[[ STUDY MATERIAL open ]]
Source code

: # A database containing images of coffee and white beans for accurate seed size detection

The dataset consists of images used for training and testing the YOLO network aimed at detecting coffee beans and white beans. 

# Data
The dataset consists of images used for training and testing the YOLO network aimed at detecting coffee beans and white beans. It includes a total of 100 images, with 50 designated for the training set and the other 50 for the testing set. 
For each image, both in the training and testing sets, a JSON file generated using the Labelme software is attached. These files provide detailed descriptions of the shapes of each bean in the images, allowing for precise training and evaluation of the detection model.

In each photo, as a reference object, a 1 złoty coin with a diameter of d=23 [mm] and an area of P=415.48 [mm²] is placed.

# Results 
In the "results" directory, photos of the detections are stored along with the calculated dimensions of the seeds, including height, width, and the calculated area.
[[ STUDY MATERIAL closed ]]
[[ STUDY MATERIAL open ]]
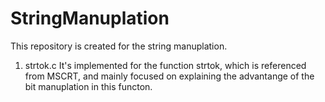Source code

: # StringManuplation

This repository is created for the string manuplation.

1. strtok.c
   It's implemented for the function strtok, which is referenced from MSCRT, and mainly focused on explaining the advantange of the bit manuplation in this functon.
[[ STUDY MATERIAL closed ]]
• _YOUR TASK_
Word for word, restate the lines of the listing above starting at the line with "seed size detection" and ending at the line with "the calculated area.", and nothing outside them.

• _YOUR RESPONSE_
: # A database containing images of coffee and white beans for accurate seed size detection

The dataset consists of images used for training and testing the YOLO network aimed at detecting coffee beans and white beans. 

# Data
The dataset consists of images used for training and testing the YOLO network aimed at detecting coffee beans and white beans. It includes a total of 100 images, with 50 designated for the training set and the other 50 for the testing set. 
For each image, both in the training and testing sets, a JSON file generated using the Labelme software is attached. These files provide detailed descriptions of the shapes of each bean in the images, allowing for precise training and evaluation of the detection model.

In each photo, as a reference object, a 1 złoty coin with a diameter of d=23 [mm] and an area of P=415.48 [mm²] is placed.

# Results 
In the "results" directory, photos of the detections are stored along with the calculated dimensions of the seeds, including height, width, and the calculated area.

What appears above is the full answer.